Response to neoadjuvant chemotherapy is used in clinical research as an intermediate endpoint for breast cancer recurrence and survival.
candidates for NST
As stated in the earlier recommendations a meta-analysis of the published results showed no difference between neoadjuvant therapy and adjuvant therapy in terms of survival and overall disease progression. The individual patient data from these trials are currently being analysed by the Early Breast Cancer Trialists' Collaborative Group (EBCTCG). Therefore, neoadjuvant treatment can be offered as a standard treatment and as an alternative to adjuvant treatment to all patients who are expected to be candidates for adjuvant systemic chemotherapy.
in which patients is NST with cytotoxic agents the preferred treatment?
- Breast conserving surgery (BCS) is not possible or is likely to be suboptimal in terms of cosmesis.

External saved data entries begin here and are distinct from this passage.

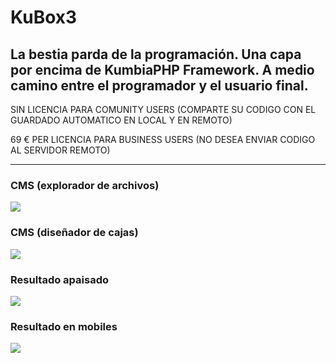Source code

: <h1>KuBox3</h1>
<h2>La bestia parda de la programación. Una capa por encima de KumbiaPHP Framework. A medio camino entre el programador y el usuario final.</h2>
<p>SIN LICENCIA PARA COMUNITY USERS (COMPARTE SU CODIGO CON EL GUARDADO AUTOMATICO EN LOCAL Y EN REMOTO)</p>
<p>69 € PER LICENCIA PARA BUSINESS USERS (NO DESEA ENVIAR CODIGO AL SERVIDOR REMOTO)</p>
<hr />
<h3>CMS (explorador de archivos)</h3>
<img src="http://multisitio.es/img/kubox3/files.png" />
<h3>CMS (diseñador de cajas)</h3>
<img src="http://multisitio.es/img/kubox3/boxes.png" />
<h3>Resultado apaisado</h3>
<img src="http://multisitio.es/img/kubox3/full.png" />
<h3>Resultado en mobiles</h3>
<img src="http://multisitio.es/img/kubox3/mobile.png" />
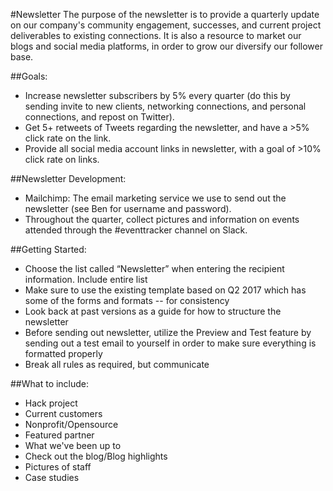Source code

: #Newsletter
The purpose of the newsletter is to provide a quarterly update on our company's community engagement, successes, and current project deliverables to existing connections. It is also a resource to market our blogs and social media platforms, in order to grow our diversify our follower base. 

##Goals: 
- Increase newsletter subscribers by 5% every quarter (do this by sending invite to new clients, networking connections, and personal connections, and repost on Twitter). 
- Get 5+ retweets of Tweets regarding the newsletter, and have a >5% click rate on the link.
- Provide all social media account links in newsletter, with a goal of >10% click rate on links. 

##Newsletter Development:
- Mailchimp: The email marketing service we use to send out the newsletter (see Ben for username and password).
- Throughout the quarter, collect pictures and information on events attended through the #eventtracker channel on Slack.

##Getting Started:
- Choose the list called “Newsletter” when entering the recipient information. Include entire list
- Make sure to use the existing template based on Q2 2017 which has some of the forms and formats -- for consistency
- Look back at past versions as a guide for how to structure the newsletter
- Before sending out newsletter, utilize the Preview and Test feature by sending out a test email to yourself in order to make sure everything is formatted properly
- Break all rules as required, but communicate

##What to include:
- Hack project 
- Current customers
- Nonprofit/Opensource 
- Featured partner
- What we've been up to 
- Check out the blog/Blog highlights 
- Pictures of staff
- Case studies
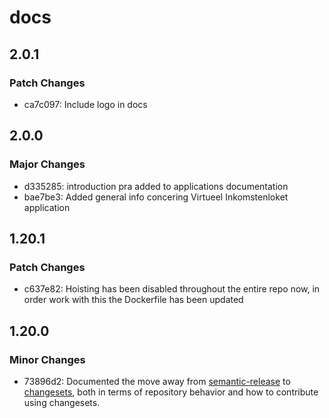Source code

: # docs

## 2.0.1

### Patch Changes

- ca7c097: Include logo in docs

## 2.0.0

### Major Changes

- d335285: introduction pra added to applications documentation
- bae7be3: Added general info concering Virtueel Inkomstenloket application

## 1.20.1

### Patch Changes

- c637e82: Hoisting has been disabled throughout the entire repo now, in order work with this the Dockerfile has been updated

## 1.20.0

### Minor Changes

- 73896d2: Documented the move away from [semantic-release](https://github.com/semantic-release/semantic-release) to [changesets](https://github.com/changesets/changesets), both in terms of repository behavior and how to contribute using changesets.
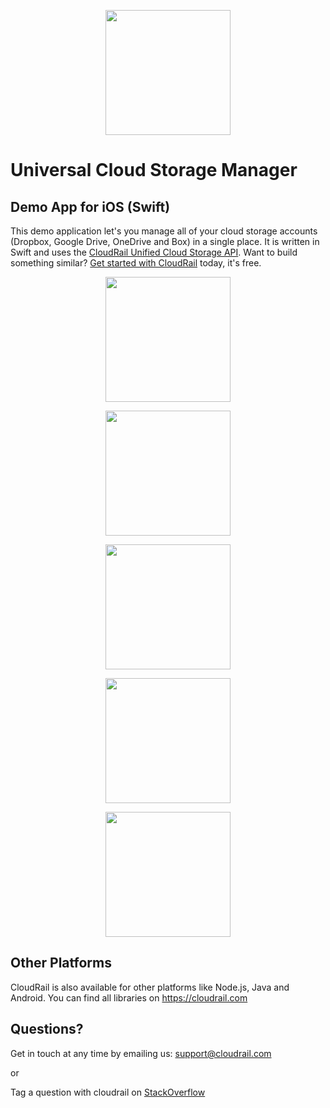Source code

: <p align="center">
<img width="200px" src="http://cloudrail.github.io/img/cloudrail_logo_github.png"/>
</p>

# Universal Cloud Storage Manager 
## Demo App for iOS (Swift)

This demo application let's you manage all of your cloud storage accounts (Dropbox, Google Drive, OneDrive and Box) in a single place. 
It is written in Swift and uses the [CloudRail Unified Cloud Storage API](https://cloudrail.com/integrations/interfaces/CloudStorage;platformId=Swift;serviceIds=Box%2CDropbox%2CGoogleDrive%2COneDrive). Want to build something similar? [Get started with CloudRail](https://cloudrail.com/signup) today, it's free. 

<p align="center">
<img width="200px" src="http://cloudrail.github.io/img/ios_demo_Screen1.png"/>
</p>
<p align="center">
<img width="200px" src="http://cloudrail.github.io/img/ios_demo_Screen2.png"/>
</p>
<p align="center">
<img width="200px" src="http://cloudrail.github.io/img/ios_demo_Screen3.png"/>
</p>
<p align="center">
<img width="200px" src="http://cloudrail.github.io/img/ios_demo_Screen4.png"/>
</p>
<p align="center">
<img width="200px" src="http://cloudrail.github.io/img/ios_demo_Screen5.png"/>
</p>

## Other Platforms

CloudRail is also available for other platforms like Node.js, Java and Android. You can find all libraries on https://cloudrail.com

## Questions?

Get in touch at any time by emailing us: support@cloudrail.com

or

Tag a question with cloudrail on [StackOverflow](http://stackoverflow.com/questions/tagged/cloudrail)
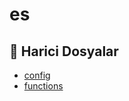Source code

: # es

<!--Index-->

## 📂 Harici Dosyalar

- [config](./config)
- [functions](./functions)

<!--Index-->
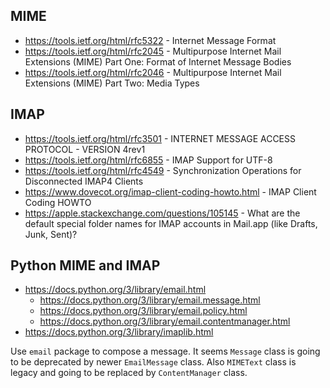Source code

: ## MIME

- https://tools.ietf.org/html/rfc5322 - Internet Message Format
- https://tools.ietf.org/html/rfc2045 - Multipurpose Internet Mail Extensions (MIME) Part One: Format of Internet Message Bodies
- https://tools.ietf.org/html/rfc2046 - Multipurpose Internet Mail Extensions (MIME) Part Two: Media Types

## IMAP

- https://tools.ietf.org/html/rfc3501 - INTERNET MESSAGE ACCESS PROTOCOL - VERSION 4rev1
- https://tools.ietf.org/html/rfc6855 - IMAP Support for UTF-8
- https://tools.ietf.org/html/rfc4549 - Synchronization Operations for Disconnected IMAP4 Clients
- https://www.dovecot.org/imap-client-coding-howto.html - IMAP Client Coding HOWTO
- https://apple.stackexchange.com/questions/105145 - What are the default special folder names for IMAP accounts in Mail.app (like Drafts, Junk, Sent)?

## Python MIME and IMAP

- https://docs.python.org/3/library/email.html
  - https://docs.python.org/3/library/email.message.html
  - https://docs.python.org/3/library/email.policy.html
  - https://docs.python.org/3/library/email.contentmanager.html
- https://docs.python.org/3/library/imaplib.html

Use `email` package to compose a message. It seems `Message` class is going to be deprecated by newer `EmailMessage` class. Also `MIMEText` class is legacy and going to be replaced by `ContentManager` class.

- Patients whose tumors express markers of good response to chemotherapy (low or absent hormone-receptor status, high-grade, non-lobular invasive histology, high Ki67, luminal B) should be considered for NST.
in which patients is NST with endocrine agents the preferred treatment?
Endocrine NST alone would be appropriate mainly for patients in whom BCS is not possible or likely to be suboptimal in terms of cosmesis and who are not candidates for neoadjuvant or adjuvant cytotoxic chemotherapy and in whom predictive markers for endocrine responsiveness or chemotherapy unresponsiveness are present (estrogen receptor (ER) and progesterone receptor (PgR) positive, low grade, invasive lobular histology, low Ki67).
appropriate type of NST
Anthracycline- and taxane-based therapies are widely used. Capecitabine and Gemcitabine have been recently incorporated into trials assessing neoadjuvant chemotherapy (Table 1) [3–5]. Most trials are still ongoing. Combined or sequential use of anthracyclines and taxanes are both acceptable.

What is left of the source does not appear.